▶ WHAT YOU SHOULD DO:
An acceptable answer contains every record below, unchanged, and no pictures.

Content starts

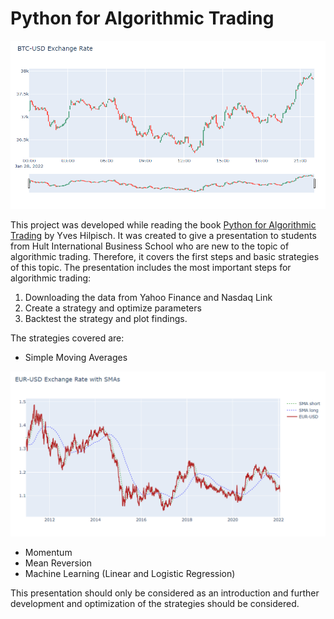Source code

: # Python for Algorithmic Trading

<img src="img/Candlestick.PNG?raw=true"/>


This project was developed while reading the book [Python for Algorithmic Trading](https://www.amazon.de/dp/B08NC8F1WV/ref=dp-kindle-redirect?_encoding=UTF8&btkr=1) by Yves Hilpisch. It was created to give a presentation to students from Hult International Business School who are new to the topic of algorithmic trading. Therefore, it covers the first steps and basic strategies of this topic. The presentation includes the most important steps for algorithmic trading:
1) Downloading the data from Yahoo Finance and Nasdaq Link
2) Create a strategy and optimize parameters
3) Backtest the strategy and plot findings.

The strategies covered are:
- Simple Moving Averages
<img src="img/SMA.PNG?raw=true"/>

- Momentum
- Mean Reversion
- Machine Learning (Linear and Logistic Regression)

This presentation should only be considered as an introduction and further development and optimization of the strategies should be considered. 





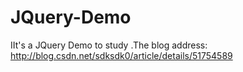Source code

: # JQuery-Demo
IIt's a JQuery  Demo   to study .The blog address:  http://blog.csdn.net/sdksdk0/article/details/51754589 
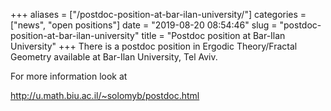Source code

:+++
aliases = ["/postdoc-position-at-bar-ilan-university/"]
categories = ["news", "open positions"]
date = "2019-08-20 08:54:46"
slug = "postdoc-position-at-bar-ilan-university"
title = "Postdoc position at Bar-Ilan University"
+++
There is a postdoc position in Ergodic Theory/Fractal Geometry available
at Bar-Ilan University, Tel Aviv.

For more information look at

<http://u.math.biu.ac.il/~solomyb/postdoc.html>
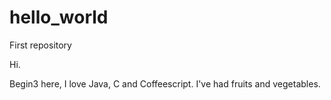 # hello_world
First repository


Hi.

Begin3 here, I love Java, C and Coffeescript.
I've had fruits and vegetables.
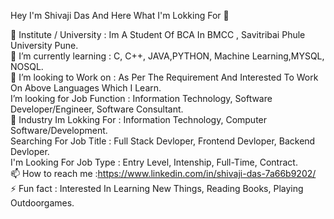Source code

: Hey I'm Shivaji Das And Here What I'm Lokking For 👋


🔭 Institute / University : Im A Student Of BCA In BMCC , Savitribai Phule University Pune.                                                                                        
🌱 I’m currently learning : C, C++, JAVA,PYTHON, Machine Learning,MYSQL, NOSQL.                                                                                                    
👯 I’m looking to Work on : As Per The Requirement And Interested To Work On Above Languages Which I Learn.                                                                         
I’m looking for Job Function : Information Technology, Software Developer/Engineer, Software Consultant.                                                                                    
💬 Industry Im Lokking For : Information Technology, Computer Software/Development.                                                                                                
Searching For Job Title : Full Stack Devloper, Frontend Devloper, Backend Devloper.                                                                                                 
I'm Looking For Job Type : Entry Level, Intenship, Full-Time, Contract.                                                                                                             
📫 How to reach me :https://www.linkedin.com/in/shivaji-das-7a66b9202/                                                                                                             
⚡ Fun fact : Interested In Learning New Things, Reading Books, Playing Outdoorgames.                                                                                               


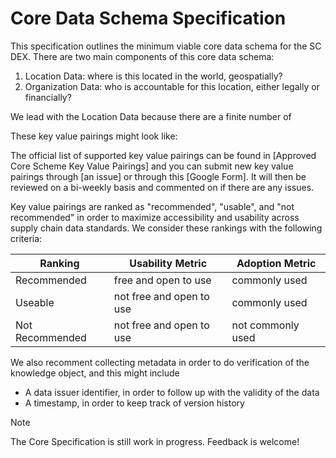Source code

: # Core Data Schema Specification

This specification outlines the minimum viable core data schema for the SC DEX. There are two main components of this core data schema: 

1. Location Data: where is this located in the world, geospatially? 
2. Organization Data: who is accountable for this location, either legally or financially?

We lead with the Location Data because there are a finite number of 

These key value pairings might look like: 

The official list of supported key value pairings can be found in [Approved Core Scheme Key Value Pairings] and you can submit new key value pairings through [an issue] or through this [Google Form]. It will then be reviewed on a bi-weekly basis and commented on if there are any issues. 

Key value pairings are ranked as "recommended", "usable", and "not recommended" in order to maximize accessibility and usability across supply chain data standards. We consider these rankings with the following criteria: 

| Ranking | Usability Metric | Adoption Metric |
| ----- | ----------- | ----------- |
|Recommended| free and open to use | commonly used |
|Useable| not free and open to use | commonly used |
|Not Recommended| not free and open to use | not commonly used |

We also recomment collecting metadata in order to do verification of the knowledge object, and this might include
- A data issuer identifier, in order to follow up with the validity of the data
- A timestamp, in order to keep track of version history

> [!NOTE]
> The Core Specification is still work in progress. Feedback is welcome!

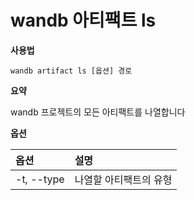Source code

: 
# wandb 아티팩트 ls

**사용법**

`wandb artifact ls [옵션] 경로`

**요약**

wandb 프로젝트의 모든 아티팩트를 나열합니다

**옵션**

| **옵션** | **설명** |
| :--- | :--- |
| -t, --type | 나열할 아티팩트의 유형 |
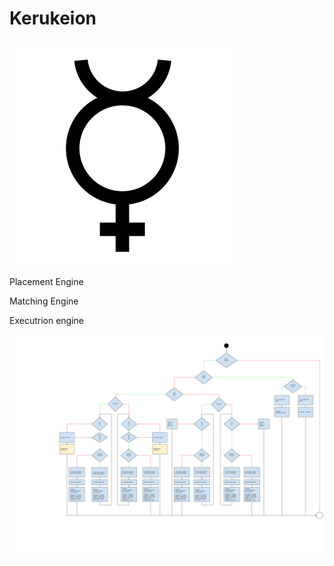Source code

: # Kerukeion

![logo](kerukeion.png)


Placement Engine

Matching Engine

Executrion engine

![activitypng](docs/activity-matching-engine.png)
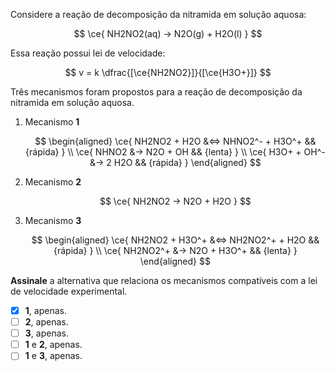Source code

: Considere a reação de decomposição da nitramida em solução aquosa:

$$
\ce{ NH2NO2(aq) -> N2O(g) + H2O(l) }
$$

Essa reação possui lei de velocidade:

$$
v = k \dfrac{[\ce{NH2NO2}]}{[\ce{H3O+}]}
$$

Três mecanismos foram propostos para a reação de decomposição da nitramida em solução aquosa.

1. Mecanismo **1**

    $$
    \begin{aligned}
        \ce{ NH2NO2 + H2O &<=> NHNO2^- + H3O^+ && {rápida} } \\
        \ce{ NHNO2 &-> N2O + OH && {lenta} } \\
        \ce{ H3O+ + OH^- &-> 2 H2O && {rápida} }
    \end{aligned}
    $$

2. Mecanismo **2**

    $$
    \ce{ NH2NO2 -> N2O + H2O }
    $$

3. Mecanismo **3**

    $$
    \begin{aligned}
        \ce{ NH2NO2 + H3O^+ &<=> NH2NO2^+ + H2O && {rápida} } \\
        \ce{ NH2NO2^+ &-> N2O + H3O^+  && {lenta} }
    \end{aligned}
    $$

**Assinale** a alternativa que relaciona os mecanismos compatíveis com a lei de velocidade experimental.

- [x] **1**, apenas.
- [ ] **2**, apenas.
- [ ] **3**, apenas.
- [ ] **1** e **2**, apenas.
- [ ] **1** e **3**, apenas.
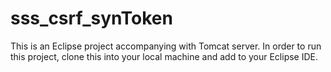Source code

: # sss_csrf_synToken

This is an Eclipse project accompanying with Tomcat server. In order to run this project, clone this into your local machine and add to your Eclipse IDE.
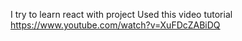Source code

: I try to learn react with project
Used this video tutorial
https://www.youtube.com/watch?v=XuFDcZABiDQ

Content ends

▶ ANSWER SECTION:
Source code

: # Python for Algorithmic Trading

<img src="img/Candlestick.PNG?raw=true"/>


This project was developed while reading the book [Python for Algorithmic Trading](https://www.amazon.de/dp/B08NC8F1WV/ref=dp-kindle-redirect?_encoding=UTF8&btkr=1) by Yves Hilpisch. It was created to give a presentation to students from Hult International Business School who are new to the topic of algorithmic trading. Therefore, it covers the first steps and basic strategies of this topic. The presentation includes the most important steps for algorithmic trading:
1) Downloading the data from Yahoo Finance and Nasdaq Link
2) Create a strategy and optimize parameters
3) Backtest the strategy and plot findings.

The strategies covered are:
- Simple Moving Averages
<img src="img/SMA.PNG?raw=true"/>

- Momentum
- Mean Reversion
- Machine Learning (Linear and Logistic Regression)

This presentation should only be considered as an introduction and further development and optimization of the strategies should be considered. 





Source code

: # JQuery-Demo
IIt's a JQuery  Demo   to study .The blog address:  http://blog.csdn.net/sdksdk0/article/details/51754589 
Source code

:+++
aliases = ["/postdoc-position-at-bar-ilan-university/"]
categories = ["news", "open positions"]
date = "2019-08-20 08:54:46"
slug = "postdoc-position-at-bar-ilan-university"
title = "Postdoc position at Bar-Ilan University"
+++
There is a postdoc position in Ergodic Theory/Fractal Geometry available
at Bar-Ilan University, Tel Aviv.

For more information look at

<http://u.math.biu.ac.il/~solomyb/postdoc.html>
 # hello_world
First repository


Hi.

Begin3 here, I love Java, C and Coffeescript.
I've had fruits and vegetables.
Source code

: Hey I'm Shivaji Das And Here What I'm Lokking For 👋


🔭 Institute / University : Im A Student Of BCA In BMCC , Savitribai Phule University Pune.                                                                                        
🌱 I’m currently learning : C, C++, JAVA,PYTHON, Machine Learning,MYSQL, NOSQL.                                                                                                    
👯 I’m looking to Work on : As Per The Requirement And Interested To Work On Above Languages Which I Learn.                                                                         
I’m looking for Job Function : Information Technology, Software Developer/Engineer, Software Consultant.                                                                                    
💬 Industry Im Lokking For : Information Technology, Computer Software/Development.                                                                                                
Searching For Job Title : Full Stack Devloper, Frontend Devloper, Backend Devloper.                                                                                                 
I'm Looking For Job Type : Entry Level, Intenship, Full-Time, Contract.                                                                                                             
📫 How to reach me :https://www.linkedin.com/in/shivaji-das-7a66b9202/                                                                                                             
⚡ Fun fact : Interested In Learning New Things, Reading Books, Playing Outdoorgames.                                                                                               


Source code

: # Core Data Schema Specification

This specification outlines the minimum viable core data schema for the SC DEX. There are two main components of this core data schema: 

1. Location Data: where is this located in the world, geospatially? 
2. Organization Data: who is accountable for this location, either legally or financially?

We lead with the Location Data because there are a finite number of 

These key value pairings might look like: 

The official list of supported key value pairings can be found in [Approved Core Scheme Key Value Pairings] and you can submit new key value pairings through [an issue] or through this [Google Form]. It will then be reviewed on a bi-weekly basis and commented on if there are any issues. 

Key value pairings are ranked as "recommended", "usable", and "not recommended" in order to maximize accessibility and usability across supply chain data standards. We consider these rankings with the following criteria: 

| Ranking | Usability Metric | Adoption Metric |
| ----- | ----------- | ----------- |
|Recommended| free and open to use | commonly used |
|Useable| not free and open to use | commonly used |
|Not Recommended| not free and open to use | not commonly used |

We also recomment collecting metadata in order to do verification of the knowledge object, and this might include
- A data issuer identifier, in order to follow up with the validity of the data
- A timestamp, in order to keep track of version history

> [!NOTE]
> The Core Specification is still work in progress. Feedback is welcome!

Source code

: 
# wandb 아티팩트 ls

**사용법**

`wandb artifact ls [옵션] 경로`

**요약**

wandb 프로젝트의 모든 아티팩트를 나열합니다

**옵션**

| **옵션** | **설명** |
| :--- | :--- |
| -t, --type | 나열할 아티팩트의 유형 |
Source code

: # Kerukeion

![logo](kerukeion.png)


Placement Engine

Matching Engine

Executrion engine

![activitypng](docs/activity-matching-engine.png)
Source code

: Considere a reação de decomposição da nitramida em solução aquosa:

$$
\ce{ NH2NO2(aq) -> N2O(g) + H2O(l) }
$$

Essa reação possui lei de velocidade:

$$
v = k \dfrac{[\ce{NH2NO2}]}{[\ce{H3O+}]}
$$

Três mecanismos foram propostos para a reação de decomposição da nitramida em solução aquosa.

1. Mecanismo **1**

    $$
    \begin{aligned}
        \ce{ NH2NO2 + H2O &<=> NHNO2^- + H3O^+ && {rápida} } \\
        \ce{ NHNO2 &-> N2O + OH && {lenta} } \\
        \ce{ H3O+ + OH^- &-> 2 H2O && {rápida} }
    \end{aligned}
    $$

2. Mecanismo **2**

    $$
    \ce{ NH2NO2 -> N2O + H2O }
    $$

3. Mecanismo **3**

    $$
    \begin{aligned}
        \ce{ NH2NO2 + H3O^+ &<=> NH2NO2^+ + H2O && {rápida} } \\
        \ce{ NH2NO2^+ &-> N2O + H3O^+  && {lenta} }
    \end{aligned}
    $$

**Assinale** a alternativa que relaciona os mecanismos compatíveis com a lei de velocidade experimental.

- [x] **1**, apenas.
- [ ] **2**, apenas.
- [ ] **3**, apenas.
- [ ] **1** e **2**, apenas.
- [ ] **1** e **3**, apenas.
Source code

: # sss_csrf_synToken

This is an Eclipse project accompanying with Tomcat server. In order to run this project, clone this into your local machine and add to your Eclipse IDE.
Source code

: I try to learn react with project
Used this video tutorial
https://www.youtube.com/watch?v=XuFDcZABiDQ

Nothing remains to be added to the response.